Nereye Dergisi
Arkeoloji, Tarih, Gezi, Seyahat ve Yaşam Kültürü Dergisi

Ege’de Serin Bir Yaz Gezisi: Kavaklıdere

Kavaklıdere Muğla ilinin kuzeyinde yer alan aynı zamanda Aydın ili ile sınırı olan minik bir kasabası-ilçesidir. Deniz seviyesinden 850 m yüksekte yer alan Kavaklıdere Muğla il merkezine 52 km uzaklıktadır.

0 354

Yaz sıcaklıklarının zirve yaptığı, termometrelerin Ege’de 40’lı derecelerden düşmediği bir dönemdeyiz. Peki bu dönemde bizi en çok ne rahatlatır? Klima karşısında oturup magazin programlarını takip etmek mi? Hiç sanmıyorum…

Bizim gibi gezmeyi seven arkadaşlar için yeni bir rota, yaz sıcaklıklarına birebir… Çoğumuz Ege’yi yaz mevsimi, güzel deniz kenarı keyifleri, yavaş ve rahat şehir unvanı ile tanırız.
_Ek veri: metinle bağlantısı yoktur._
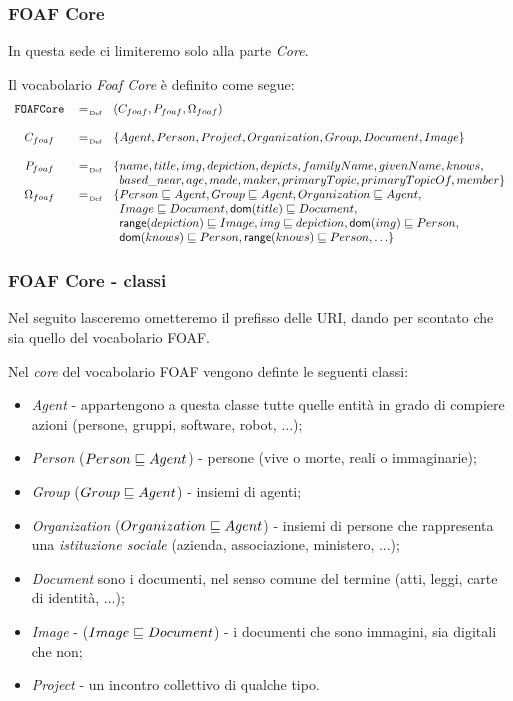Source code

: \documentclass[8pt]{beamer}
\begin{document}
\newcommand{\foafcore}{\mathtt{FOAFCore}}
\begin{frame}
  \frametitle{FOAF Core}

  In questa sede ci limiteremo solo alla parte \emph{Core}.
  \vspace{\baselineskip}
  
  Il vocabolario \emph{Foaf Core} \`e definito come segue:
\[
 \begin{array}{ccl}
 \foafcore & \defAs & (C_{foaf}, P_{foaf}, \Omega_{foaf}) \\
 &&\\
 C_{foaf} & \defAs & \{Agent, Person, Project, Organization, Group, Document, Image\}\\
 &&\\
 P_{foaf} & \defAs & \{name, title, img, depiction, depicts, familyName, givenName, knows,\\
 && \phantom{\}} based\_near, age, made, maker, primaryTopic, primaryTopicOf, member \}\\
 \Omega_{foaf} & \defAs & \{ Person \Issub Agent, Group \Issub Agent, Organization \Issub Agent, \\
 && \phantom{\{} Image \Issub Document, \dom(title) \Issub Document, \\
 && \phantom{\{}\range(depiction) \Issub Image, img \Issub depiction, \dom(img) \Issub Person,\\
 && \phantom{\{}\dom(knows) \Issub Person, \range(knows) \Issub Person, \ldots \}\\
 \end{array}
\]
\end{frame}


\begin{frame}
  \frametitle{FOAF Core - classi}
  Nel seguito lasceremo ometteremo il prefisso delle URI, dando per scontato che sia 
  quello del vocabolario FOAF.
  \vspace{\baselineskip}
  
  Nel \emph{core} del vocabolario FOAF vengono definte le seguenti classi:
  
  \begin{itemize}[<+->]
   \item \emph{Agent} - appartengono a questa classe tutte quelle entit\`a in grado di compiere azioni
   (persone, gruppi, software, robot, ...);   
   \item \emph{Person} ($Person \sqsubseteq Agent$) - persone (vive o morte, reali o immaginarie);
   \item \emph{Group} ($Group \sqsubseteq Agent$) - insiemi di agenti;
   \item \emph{Organization} ($Organization \sqsubseteq Agent$) - insiemi di persone che rappresenta una \emph{istituzione sociale} (azienda, associazione, ministero, ...);
   \item \emph{Document} sono i documenti, nel senso comune del termine (atti, leggi, carte di identit\`a, ...);
   \item \emph{Image} - ($Image \sqsubseteq Document$) - i documenti che sono immagini, sia digitali che non;
   \item \emph{Project} - un incontro collettivo di qualche tipo.
  \end{itemize}
\end{frame}
\end{document}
Bu yazımızda size bir de Ege yaylalarından seslenmek istedim. Gelin sizinle Muğla’nın güze ilçesi “Kavaklıdere” yi tanıyalım.

Kavaklıdere Muğla ilinin kuzeyinde yer alan aynı zamanda Aydın ili ile sınırı olan minik bir kasabası-ilçesidir. Deniz seviyesinden 850 m yüksekte yer alan Kavaklıdere Muğla il merkezine 52 km uzaklıktadır. %70’i ormanlarla kaplıdır. Osmanlı Devleti zamanında nahiye olan Kavaklıdere 1990 yılında ilçe haline geldi. Kavaklıdere ilçesine bağlı 3 belde belediyesi, 8 köy bulunmaktadır. Halkın başlıca geçim kaynağı ormancılık, tarım, hayvancılık, mermercilik, halı ve el sanatları, bakırcılık, kalaycılık ve marangozluktur.
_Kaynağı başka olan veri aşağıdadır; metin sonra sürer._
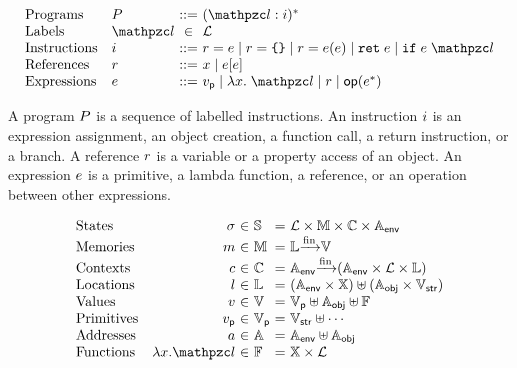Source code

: \[
  \begin{array}{ll@{~}c@{~}l}
    \text{Programs} & \prog &::=& (\lab: \inst)^*\\

    \text{Labels} & \lab &\in& \labset\\

    \text{Instructions} & \inst &::=&
    \refer = \expr \mid
    \refer = \kwobj \mid
    \refer = \expr ( \expr ) \mid
    \kwret \; \expr \mid
    \kwif \; \expr \; \lab\\

    \text{References} & \refer &::=&
    x \mid
    \expr [ \expr ]\\

    \text{Expressions} & \expr &::=&
    \pval \mid
    \lambda x. \; \lab \mid
    \refer \mid
    \op(\expr^*)\\
  \end{array}
\]

A program $P$ is a sequence of labelled instructions. An instruction $i$
is an expression assignment, an object creation, a function call, a return
instruction, or a branch.  A reference $r$ is a variable or a property
access of an object.  An expression $e$ is a primitive, a lambda function, a
reference, or an operation between other expressions.

\[
  \begin{array}{lr@{~}c@{~}l@{~}c@{~}l}
    \text{States} & \st &\in& \stset &=& \labset \times \memset \times
    \ctxtset \times \eaddrset\\
    \text{Memories} & \mem &\in& \memset &=& \locset \finmap \valset\\
    \text{Contexts} & \ctxt &\in& \ctxtset &=& \eaddrset \finmap (\eaddrset
    \times \labset \times \locset)\\
    \text{Locations} & \loc &\in& \locset &=& (\eaddrset \times \varset) \uplus
    (\oaddrset \times \strset)\\
    \text{Values} & \val &\in& \valset &=& \pvalset \uplus \oaddrset \uplus
    \fvalset\\
    \text{Primitives} & \pval &\in& \pvalset &=& \strset \uplus \cdots\\
    \text{Addresses} & \addr &\in& \addrset &=& \eaddrset \uplus \oaddrset\\
    \text{Functions} & \fval{x}{\lab} &\in& \fvalset &=& \varset \times
    \labset\\
  \end{array}
\]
Aydın-Muğla otoyolu üzerinde seyahat ediyorsanız Yatağan İlçesine girmeden hemen solda kalan yol ayrımına mutlaka sapmalı ve bu güzel ilçeyi de tatil-gezi programınıza eklemelisiniz. Bizi bu küçük ilçede neler bekliyor derseniz… Bakırcılar çarşısı, merkez sokakları, Yerküpe mesire yeri ve Yerküpe Mağarası, Gökçukur yaylası bu yerlerden sadece birkaçı. Güzel çam ormanlarının taze kokusunu içinize çekerek aileniz ile keyifli bir piknik de yapabilirsiniz.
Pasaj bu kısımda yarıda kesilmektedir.